На роль Ноздрева вводился Б. Н. Ливанов… Роль вполне в его данных и, очевидно, ему нравилась. Не удовольствовавшись текстом инсценировки, он добавил в свою роль много нового из того, что было в разных местах поэмы Гоголя, вставил целый монолог о том, как весело было на ярмарке и как он кутил с офицерами, все время вспоминая некоего поручика Кувшинникова, с которым, он уверен, Чичиков бы подружился. Эту сцену и показывали Станиславскому. Ливанов, в общем, играл ее неплохо, но, все же, это было ниже его возможностей. В его исполнении не хватало еще подлинного внутреннего веселья, ноздревской заразительности, все шло больше по линии внешнего изображения. Монолог очень трудный, требующий высоких актерских качеств и техники.

– Ну что ж, голубчик… все это верно… более или менее, но немножко не то, не то рассказываете, не видите. Расскажите, что вы там, на ярмарке, с офицерами разделывали?

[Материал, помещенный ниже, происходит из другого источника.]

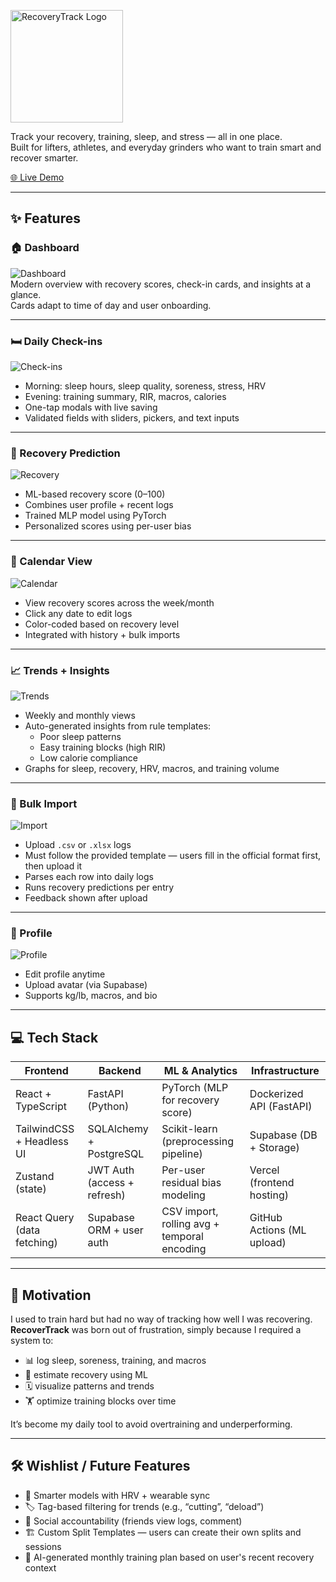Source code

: <p>
  <img src="./screenshots/logo.png" width="180" alt="RecoveryTrack Logo"/>
</p>

Track your recovery, training, sleep, and stress — all in one place.  
Built for lifters, athletes, and everyday grinders who want to train smart and recover smarter.

[🌐 Live Demo](https://recoverytrack.vercel.app)

---

## ✨ Features

### 🏠 Dashboard
![Dashboard](./screenshots/dashboard.png)  
Modern overview with recovery scores, check-in cards, and insights at a glance.  
Cards adapt to time of day and user onboarding.

---

### 🛏️ Daily Check-ins
![Check-ins](./screenshots/checkins.png)

- Morning: sleep hours, sleep quality, soreness, stress, HRV
- Evening: training summary, RIR, macros, calories
- One-tap modals with live saving
- Validated fields with sliders, pickers, and text inputs

---

### 🧠 Recovery Prediction
![Recovery](./screenshots/recovery.png)

- ML-based recovery score (0–100)
- Combines user profile + recent logs
- Trained MLP model using PyTorch
- Personalized scores using per-user bias

---

### 📆 Calendar View
![Calendar](./screenshots/calendar.png)

- View recovery scores across the week/month
- Click any date to edit logs
- Color-coded based on recovery level
- Integrated with history + bulk imports

---

### 📈 Trends + Insights
![Trends](./screenshots/trendsGraph.png)

- Weekly and monthly views
- Auto-generated insights from rule templates:
  - Poor sleep patterns
  - Easy training blocks (high RIR)
  - Low calorie compliance
- Graphs for sleep, recovery, HRV, macros, and training volume

---

### 🧾 Bulk Import
![Import](./screenshots/import.png)

- Upload `.csv` or `.xlsx` logs
- Must follow the provided template — users fill in the official format first, then upload it
- Parses each row into daily logs
- Runs recovery predictions per entry
- Feedback shown after upload

---

### 👤 Profile
![Profile](./screenshots/profile.png)

- Edit profile anytime
- Upload avatar (via Supabase)
- Supports kg/lb, macros, and bio

---

## 💻 Tech Stack

| Frontend                    | Backend                      | ML & Analytics                  | Infrastructure              |
|-----------------------------|-------------------------------|----------------------------------|-----------------------------|
| React + TypeScript          | FastAPI (Python)              | PyTorch (MLP for recovery score) | Dockerized API (FastAPI)    |
| TailwindCSS + Headless UI   | SQLAlchemy + PostgreSQL       | Scikit-learn (preprocessing pipeline) | Supabase (DB + Storage) |
| Zustand (state)             | JWT Auth (access + refresh)   | Per-user residual bias modeling  | Vercel (frontend hosting)   |
| React Query (data fetching) | Supabase ORM + user auth      | CSV import, rolling avg + temporal encoding | GitHub Actions (ML upload) |

---

## 🌱 Motivation
I used to train hard but had no way of tracking how well I was recovering.  
**RecoverTrack** was born out of frustration, simply because I required a system to:

- 📊 log sleep, soreness, training, and macros
- 🧠 estimate recovery using ML
- 🗓️ visualize patterns and trends
- 🏋️ optimize training blocks over time

It’s become my daily tool to avoid overtraining and underperforming.

---

## 🛠 Wishlist / Future Features
- 🧠 Smarter models with HRV + wearable sync
- 🏷️ Tag-based filtering for trends (e.g., “cutting”, “deload”)
- 👥 Social accountability (friends view logs, comment)
- 🏗️ Custom Split Templates — users can create their own splits and sessions
- 📅 AI-generated monthly training plan based on user's recent recovery context
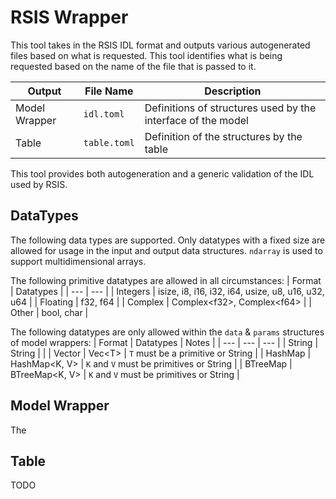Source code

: # RSIS Wrapper
This tool takes in the RSIS IDL format and outputs various autogenerated files based on what is requested. This tool identifies what is being requested based on the name of the file that is passed to it.

| Output | File Name | Description |
| --- | --- | --- |
| Model Wrapper | `idl.toml` | Definitions of structures used by the interface of the model |
| Table | `table.toml` | Definition of the structures by the table |

This tool provides both autogeneration and a generic validation of the IDL used by RSIS.

## DataTypes
The following data types are supported. Only datatypes with a fixed size are allowed for usage in the input and output data structures. `ndarray` is used to support multidimensional arrays.

The following primitive datatypes are allowed in all circumstances:
| Format | Datatypes |
| --- | --- |
| Integers | isize, i8, i16, i32, i64, usize, u8, u16, u32, u64 |
| Floating | f32, f64 |
| Complex | Complex&lt;f32&gt;, Complex&lt;f64&gt; |
| Other | bool, char |

The following datatypes are only allowed within the `data` & `params` structures of model wrappers:
| Format | Datatypes | Notes |
| --- | --- | --- |
| String | String | |
| Vector | Vec&lt;T&gt; | `T` must be a primitive or String |
| HashMap | HashMap&lt;K, V&gt; | `K` and `V` must be primitives or String |
| BTreeMap | BTreeMap&lt;K, V&gt; | `K` and `V` must be primitives or String |


## Model Wrapper
The 

## Table
TODO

Ливанов, человек, как я уже сказал, с большой фантазией, высказал целый ворох вариантов того, что могло происходить в пьяном офицерском обществе того времени. Но Станиславский слушал его несколько рассеянно, как бы что-то соображая, и, наконец, сказал:

– Ну, это все чепуха, детская забава. Разве это офицеры? Какие-то институтки. А вот представьте себе, что эта компания…

И тут он нам насказал такого, что мы сначала просто рты разинули от удивления и долго не могли опомниться. Затем на нас напал безудержный смех, который с трудом удавалось подавлять, чтобы слушать дальнейшее повествование Станиславского. А он был в ударе. Картину за картиной, все ярче и красочней рисовал он нам весь разгул, все безобразие офицерского поведения на ярмарке, а когда уже в подробностях поведал о том, что делал именно поручик Кувшинников и чем он произвел такое впечатление на Ноздрева, мы сползли со своих стульев на пол. И как могли возникнуть такие образы в мыслях столь скромного и целомудренного человека, каким был Станиславский, непонятно. Это придавало особую остроту его рассказам.